::: DATA IN THIS EXERCISE :::

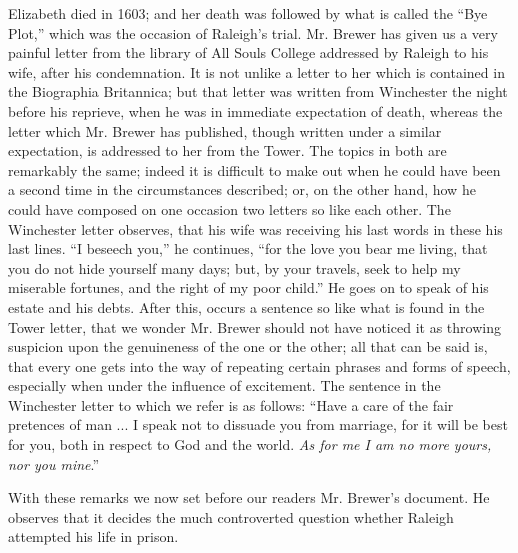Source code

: Elizabeth died in 1603; and her death was followed
by what is called the ``Bye Plot,'' which was the occasion of Raleigh's
trial. Mr. Brewer has given us a very painful letter from the library of
All Souls College addressed by Raleigh to his wife, after his
condemnation. It is not unlike a letter to her which is contained in the
Biographia Britannica; but that letter was written from Winchester the
night before his reprieve, when he was in immediate expectation of
death, whereas the letter which Mr. Brewer has published, though written
under a similar expectation, is addressed to her from the Tower.
The topics in both are remarkably the same; indeed it is difficult to
make out when he could have been a second time in the circumstances
described; or, on the other hand, how he could have composed on one
occasion two letters so like each other. The Winchester letter observes,
that his wife was receiving his last words in these his last lines. ``I
beseech you,'' he continues, ``for the love you bear me living, that you
do not hide yourself many days; but, by your travels, seek to help my
miserable fortunes, and the right of my poor child.'' He goes on to speak
of his estate and his debts. After this, occurs a sentence so like what
is found in the Tower letter, that we wonder Mr. Brewer should not have
noticed it as throwing suspicion upon the genuineness of the one or the
other; all that can be said is, that every one gets into the way of
repeating certain phrases and forms of speech, especially when under the
influence of excitement. The sentence in the Winchester letter to which
we refer is as follows: ``Have a care of the fair pretences of man ... I
speak not to dissuade you from marriage, for it will be best for you,
both in respect to God and the world. \emph{As for me I am no more yours,
nor you mine}.''

With these remarks we now set before our readers
Mr. Brewer's document. He observes that it decides the much controverted
question whether Raleigh attempted his life in prison.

:::

Copy every line above exactly, leaving no picture in the copy.

Source code

: Elizabeth died in 1603; and her death was followed
by what is called the ``Bye Plot,'' which was the occasion of Raleigh's
trial. Mr. Brewer has given us a very painful letter from the library of
All Souls College addressed by Raleigh to his wife, after his
condemnation. It is not unlike a letter to her which is contained in the
Biographia Britannica; but that letter was written from Winchester the
night before his reprieve, when he was in immediate expectation of
death, whereas the letter which Mr. Brewer has published, though written
under a similar expectation, is addressed to her from the Tower.
The topics in both are remarkably the same; indeed it is difficult to
make out when he could have been a second time in the circumstances
described; or, on the other hand, how he could have composed on one
occasion two letters so like each other. The Winchester letter observes,
that his wife was receiving his last words in these his last lines. ``I
beseech you,'' he continues, ``for the love you bear me living, that you
do not hide yourself many days; but, by your travels, seek to help my
miserable fortunes, and the right of my poor child.'' He goes on to speak
of his estate and his debts. After this, occurs a sentence so like what
is found in the Tower letter, that we wonder Mr. Brewer should not have
noticed it as throwing suspicion upon the genuineness of the one or the
other; all that can be said is, that every one gets into the way of
repeating certain phrases and forms of speech, especially when under the
influence of excitement. The sentence in the Winchester letter to which
we refer is as follows: ``Have a care of the fair pretences of man ... I
speak not to dissuade you from marriage, for it will be best for you,
both in respect to God and the world. \emph{As for me I am no more yours,
nor you mine}.''

With these remarks we now set before our readers
Mr. Brewer's document. He observes that it decides the much controverted
question whether Raleigh attempted his life in prison.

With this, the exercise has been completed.